For instance, a number of years ago, I went out for a drink with a good male friend of mine. I genuinely forgot to take my phone out with me, this was the days before phones became an extension of our hands. When I got back after 2-3 hours I noticed 15 missed calls from my then, casual girlfriend. Listening to the messages in turn, the content went from a casual, “just giving you a call to see what you’re up to, give me a call back when you get this message”, becoming increasingly agitated with each subsequent message to the last one saying “I know you’re with someone else, why are you treating me this way? CALL ME NOW!!!” Let me just say, I wasn’t cheating on her, I had no intention of doing so, but she was unable to rationally explain the fact that I wasn’t calling her back, which I would normally do straight away, and began to let her imagination run riot, believing I must be cheating on her. I later found out she had been cheated on by an ex boyfriend and as a result had trust issues, but I must admit I was rather freaked out at the time.

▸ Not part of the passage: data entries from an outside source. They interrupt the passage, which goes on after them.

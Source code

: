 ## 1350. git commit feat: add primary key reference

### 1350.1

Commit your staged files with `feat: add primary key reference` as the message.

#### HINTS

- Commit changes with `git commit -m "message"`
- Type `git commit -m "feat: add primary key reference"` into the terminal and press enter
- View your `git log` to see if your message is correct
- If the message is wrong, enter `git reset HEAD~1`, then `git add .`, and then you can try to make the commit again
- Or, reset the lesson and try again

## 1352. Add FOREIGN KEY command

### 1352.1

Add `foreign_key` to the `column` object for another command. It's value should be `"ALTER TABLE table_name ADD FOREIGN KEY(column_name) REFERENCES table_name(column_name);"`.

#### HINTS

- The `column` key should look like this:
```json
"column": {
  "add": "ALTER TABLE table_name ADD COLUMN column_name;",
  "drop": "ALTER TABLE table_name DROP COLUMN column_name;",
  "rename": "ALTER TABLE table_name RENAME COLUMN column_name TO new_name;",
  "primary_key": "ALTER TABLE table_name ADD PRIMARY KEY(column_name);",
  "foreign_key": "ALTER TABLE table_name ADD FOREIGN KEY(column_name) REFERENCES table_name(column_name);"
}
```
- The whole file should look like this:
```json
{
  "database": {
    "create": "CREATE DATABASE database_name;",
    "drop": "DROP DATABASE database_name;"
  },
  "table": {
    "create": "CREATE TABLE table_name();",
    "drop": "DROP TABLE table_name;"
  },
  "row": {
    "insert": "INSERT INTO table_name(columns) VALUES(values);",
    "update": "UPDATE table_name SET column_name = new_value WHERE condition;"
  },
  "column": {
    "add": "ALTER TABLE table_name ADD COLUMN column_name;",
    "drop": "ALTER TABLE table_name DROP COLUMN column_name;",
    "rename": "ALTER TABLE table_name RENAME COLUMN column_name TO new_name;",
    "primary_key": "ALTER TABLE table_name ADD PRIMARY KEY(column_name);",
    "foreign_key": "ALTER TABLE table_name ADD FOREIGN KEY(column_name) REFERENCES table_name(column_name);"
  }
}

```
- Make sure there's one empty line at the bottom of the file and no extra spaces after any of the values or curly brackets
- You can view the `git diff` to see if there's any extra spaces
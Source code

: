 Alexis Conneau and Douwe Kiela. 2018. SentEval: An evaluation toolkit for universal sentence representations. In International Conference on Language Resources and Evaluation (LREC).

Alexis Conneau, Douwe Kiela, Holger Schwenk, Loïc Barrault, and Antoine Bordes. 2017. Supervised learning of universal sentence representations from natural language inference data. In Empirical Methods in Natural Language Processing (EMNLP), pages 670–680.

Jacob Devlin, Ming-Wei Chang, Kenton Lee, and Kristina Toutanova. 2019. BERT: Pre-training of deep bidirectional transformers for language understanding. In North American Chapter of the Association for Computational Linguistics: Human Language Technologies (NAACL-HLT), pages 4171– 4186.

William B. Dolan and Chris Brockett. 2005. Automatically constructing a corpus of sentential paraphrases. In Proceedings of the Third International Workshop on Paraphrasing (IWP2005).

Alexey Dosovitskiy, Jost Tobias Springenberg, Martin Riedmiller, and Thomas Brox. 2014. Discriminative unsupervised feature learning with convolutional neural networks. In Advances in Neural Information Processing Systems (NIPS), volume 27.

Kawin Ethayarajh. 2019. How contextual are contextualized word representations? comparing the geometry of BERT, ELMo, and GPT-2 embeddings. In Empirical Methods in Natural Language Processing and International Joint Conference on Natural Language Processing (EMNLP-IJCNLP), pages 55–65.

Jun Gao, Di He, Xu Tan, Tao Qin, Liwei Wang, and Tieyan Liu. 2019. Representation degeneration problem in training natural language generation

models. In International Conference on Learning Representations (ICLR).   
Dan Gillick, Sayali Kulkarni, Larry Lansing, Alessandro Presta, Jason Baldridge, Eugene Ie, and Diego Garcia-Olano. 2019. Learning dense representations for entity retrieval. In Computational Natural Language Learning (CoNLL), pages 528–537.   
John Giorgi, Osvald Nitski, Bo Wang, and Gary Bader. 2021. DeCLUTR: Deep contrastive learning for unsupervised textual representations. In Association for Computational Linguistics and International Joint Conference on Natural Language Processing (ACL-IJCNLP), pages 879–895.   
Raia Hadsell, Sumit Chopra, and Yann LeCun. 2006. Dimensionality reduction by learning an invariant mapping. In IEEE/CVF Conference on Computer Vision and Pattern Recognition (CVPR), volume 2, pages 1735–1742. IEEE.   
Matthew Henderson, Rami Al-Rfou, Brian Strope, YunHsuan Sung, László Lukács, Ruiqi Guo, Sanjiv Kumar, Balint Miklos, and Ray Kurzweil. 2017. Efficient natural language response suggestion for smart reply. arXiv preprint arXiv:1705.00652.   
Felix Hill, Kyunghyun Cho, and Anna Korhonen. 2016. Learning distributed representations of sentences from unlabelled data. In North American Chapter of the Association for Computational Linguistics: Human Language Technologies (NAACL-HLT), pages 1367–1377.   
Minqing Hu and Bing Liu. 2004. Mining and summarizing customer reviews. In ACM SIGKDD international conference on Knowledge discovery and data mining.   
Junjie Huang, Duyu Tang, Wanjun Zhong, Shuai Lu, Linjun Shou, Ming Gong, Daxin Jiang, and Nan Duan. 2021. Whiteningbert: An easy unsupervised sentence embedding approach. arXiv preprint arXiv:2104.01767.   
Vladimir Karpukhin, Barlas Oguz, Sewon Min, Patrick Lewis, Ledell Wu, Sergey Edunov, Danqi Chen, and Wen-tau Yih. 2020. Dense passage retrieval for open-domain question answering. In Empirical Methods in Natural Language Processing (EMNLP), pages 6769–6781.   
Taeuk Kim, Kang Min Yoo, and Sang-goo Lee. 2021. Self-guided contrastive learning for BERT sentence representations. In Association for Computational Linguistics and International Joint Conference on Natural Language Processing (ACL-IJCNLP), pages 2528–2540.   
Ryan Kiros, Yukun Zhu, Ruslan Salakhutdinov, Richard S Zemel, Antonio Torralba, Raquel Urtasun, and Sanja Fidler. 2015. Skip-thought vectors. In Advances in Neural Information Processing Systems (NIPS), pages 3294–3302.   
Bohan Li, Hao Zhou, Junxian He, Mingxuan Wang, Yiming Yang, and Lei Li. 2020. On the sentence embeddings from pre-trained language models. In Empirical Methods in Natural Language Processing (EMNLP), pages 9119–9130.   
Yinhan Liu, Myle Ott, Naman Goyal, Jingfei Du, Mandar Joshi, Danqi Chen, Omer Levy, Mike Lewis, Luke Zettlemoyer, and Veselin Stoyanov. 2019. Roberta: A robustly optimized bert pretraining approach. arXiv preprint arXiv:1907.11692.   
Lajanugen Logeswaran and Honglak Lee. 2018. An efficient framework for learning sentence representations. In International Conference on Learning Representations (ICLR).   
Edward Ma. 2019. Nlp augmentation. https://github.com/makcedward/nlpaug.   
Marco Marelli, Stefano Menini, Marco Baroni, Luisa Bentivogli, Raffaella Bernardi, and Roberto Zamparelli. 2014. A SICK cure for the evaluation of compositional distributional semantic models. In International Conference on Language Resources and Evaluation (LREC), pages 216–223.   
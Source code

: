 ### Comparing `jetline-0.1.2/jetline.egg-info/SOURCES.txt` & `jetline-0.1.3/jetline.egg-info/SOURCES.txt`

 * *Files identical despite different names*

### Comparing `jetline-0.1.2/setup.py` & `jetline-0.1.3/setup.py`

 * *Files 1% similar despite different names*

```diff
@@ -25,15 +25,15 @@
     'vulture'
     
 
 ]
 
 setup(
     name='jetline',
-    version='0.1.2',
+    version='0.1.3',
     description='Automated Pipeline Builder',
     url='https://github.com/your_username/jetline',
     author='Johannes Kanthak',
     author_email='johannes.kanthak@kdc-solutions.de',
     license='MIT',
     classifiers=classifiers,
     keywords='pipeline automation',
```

Hopefully this makes the point that perceptions are interpreted by internal mental processes, which give all meaning to them. First the event or situation occurs, then the mind tries to find an explanation, which is based on individual beliefs and values, which in turn are built from our own personal past experiences, learned thoughts and behaviour patterns and habits.

I’ve highlighted above some of the reasons we might feel OFFENDED, and if you’ve spent any time on social media, you’ll have noticed the outrage and offence that people seem to feel these days about all sorts of issues, some major some minor. Offence is taken rather than given much of the time. I might offend you by something I say or do, but with no intention from my perspective to do so, but you take offence all the same. You will be offended if what I say or do, doesn’t match an EXPECTATION or PREFERENCE of yours, or if it involves something you have some ATTACHMENT to, or if your PERCEPTION tells you some story about it that isn’t in alignment with your EXPECTATION/PREFERENCE.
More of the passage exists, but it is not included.